We recently received a question from one of our viewers, Tracie Parks, about our Cornell Notes video:

Cornell notes question

 

Tracie found our video about how to take notes helpful, especially because it shows HOW someone would take notes during a lecture, using a specific lecture!  This video features one of our videos about the History of the Atom as an example.

We’re so glad to hear that Tracie is sharing our Study Tips Series with her 6th grader! That’s really the perfect time to foster those skills.  It takes years to be a Great Student, and Middle School is when most kids start to be challenged to do more in school. They start to take notes in class, read books for information that will be tested on, and write papers.  These are the kinds of skills we want to help people with with our Study Tips.

Tracie was hoping we had an example that was a little more accessible to her middle schooler.  We do have a series of science videos that are perfect for middle-schoolers.  This series is all about those questions that pop up but you’re not sure of the answer – Why is the sky blue? Why is the ocean salty?  Here’s a video about Why Leaves Change Colour in the Autumn:

 

Now let’s show you how we would take notes for this video.  First, we’d prepare our paper (or buy paper already prepared for Cornell Notes), drawing lines for a big Notes section, a smaller Cues section on the left, and a Summary section on the bottom:

IMG_20170630_102828

Then when we start our lecture, we’d take quick notes on the major points, making sure to write down key terms like the names of the pigments. After the lecture, we’d check on the spelling of these terms to make sure they are correct in our notes.

IMG_20170630_112121

Notice there’s a lot of space between the different sections.
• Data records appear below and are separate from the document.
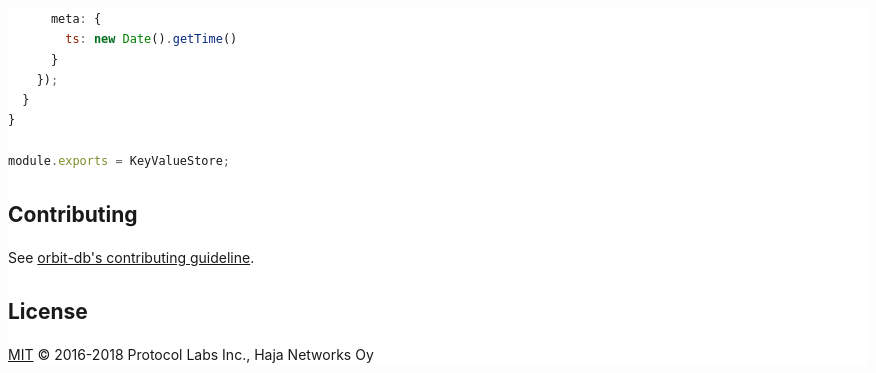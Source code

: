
 ```javascript
      meta: {
        ts: new Date().getTime()
      }
    });
  }
}

module.exports = KeyValueStore;
```

## Contributing

See [orbit-db's contributing guideline](https://github.com/orbitdb/orbit-db#contributing).

## License

[MIT](LICENSE) ©️ 2016-2018 Protocol Labs Inc., Haja Networks Oy
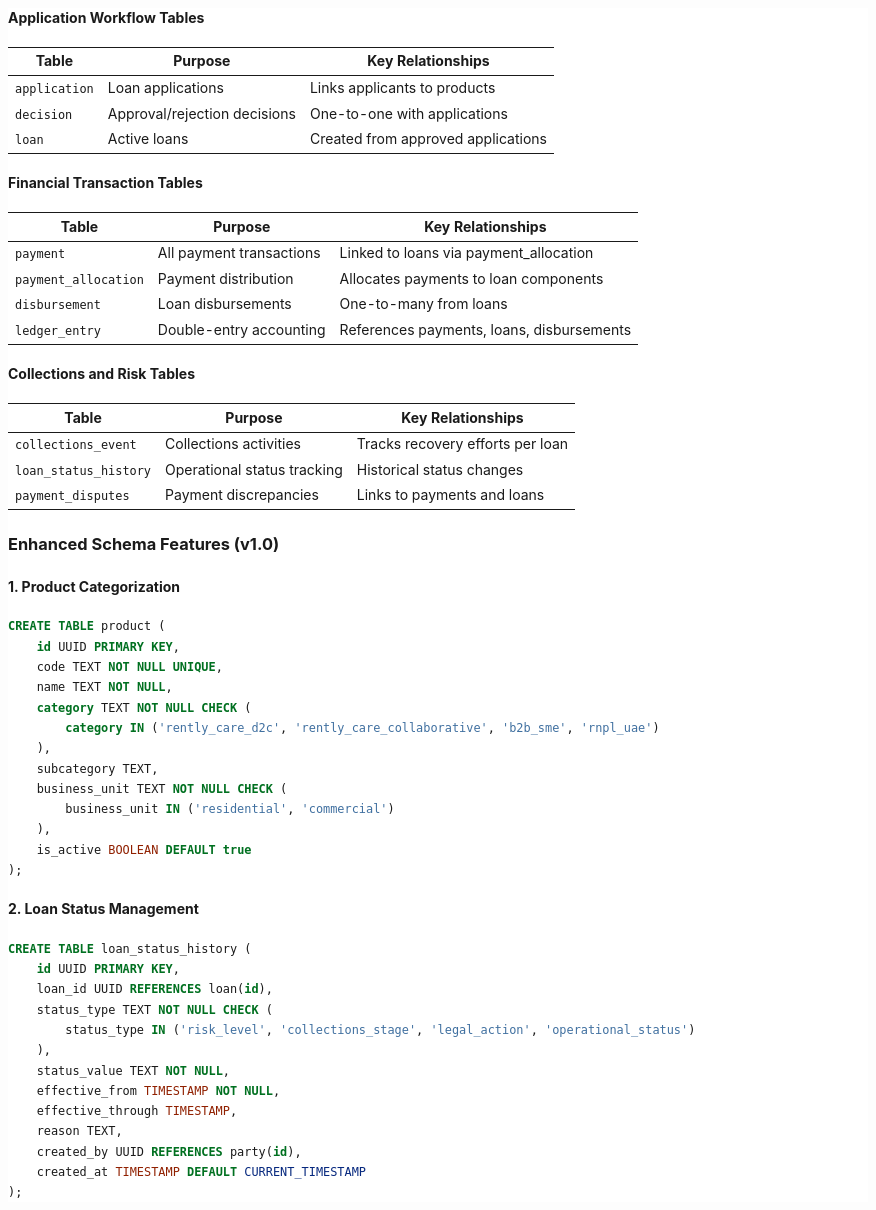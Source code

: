 #### Application Workflow Tables
| Table | Purpose | Key Relationships |
|-------|---------|------------------|
| `application` | Loan applications | Links applicants to products |
| `decision` | Approval/rejection decisions | One-to-one with applications |
| `loan` | Active loans | Created from approved applications |

#### Financial Transaction Tables
| Table | Purpose | Key Relationships |
|-------|---------|------------------|
| `payment` | All payment transactions | Linked to loans via payment_allocation |
| `payment_allocation` | Payment distribution | Allocates payments to loan components |
| `disbursement` | Loan disbursements | One-to-many from loans |
| `ledger_entry` | Double-entry accounting | References payments, loans, disbursements |

#### Collections and Risk Tables
| Table | Purpose | Key Relationships |
|-------|---------|------------------|
| `collections_event` | Collections activities | Tracks recovery efforts per loan |
| `loan_status_history` | Operational status tracking | Historical status changes |
| `payment_disputes` | Payment discrepancies | Links to payments and loans |

### Enhanced Schema Features (v1.0)

#### 1. Product Categorization
```sql
CREATE TABLE product (
    id UUID PRIMARY KEY,
    code TEXT NOT NULL UNIQUE,
    name TEXT NOT NULL,
    category TEXT NOT NULL CHECK (
        category IN ('rently_care_d2c', 'rently_care_collaborative', 'b2b_sme', 'rnpl_uae')
    ),
    subcategory TEXT,
    business_unit TEXT NOT NULL CHECK (
        business_unit IN ('residential', 'commercial')
    ),
    is_active BOOLEAN DEFAULT true
);
```

#### 2. Loan Status Management
```sql
CREATE TABLE loan_status_history (
    id UUID PRIMARY KEY,
    loan_id UUID REFERENCES loan(id),
    status_type TEXT NOT NULL CHECK (
        status_type IN ('risk_level', 'collections_stage', 'legal_action', 'operational_status')
    ),
    status_value TEXT NOT NULL,
    effective_from TIMESTAMP NOT NULL,
    effective_through TIMESTAMP,
    reason TEXT,
    created_by UUID REFERENCES party(id),
    created_at TIMESTAMP DEFAULT CURRENT_TIMESTAMP
);
```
That way, when we review our notes later, there’s room to add anything we missed.  The little headings in the Cues section helps organize the different ideas.

IMG_20170630_115105

Finally, after the lecture is over, we’ll re-read our notes (maybe check them with a friend or with the textbook), and then we’ll write a brief Summary.

IMG_20170630_113542

 

Tracie, have your 6th grader watch this video series and take notes, as practice. Remember you don’t have to write down every word!  Just the key ideas. Use abbreviations when you can. 

One BIG advantage of watching videos is that you can pause, rewind, or even watch the whole thing over again if you didn’t understand it the first time. And you can post questions in the comments!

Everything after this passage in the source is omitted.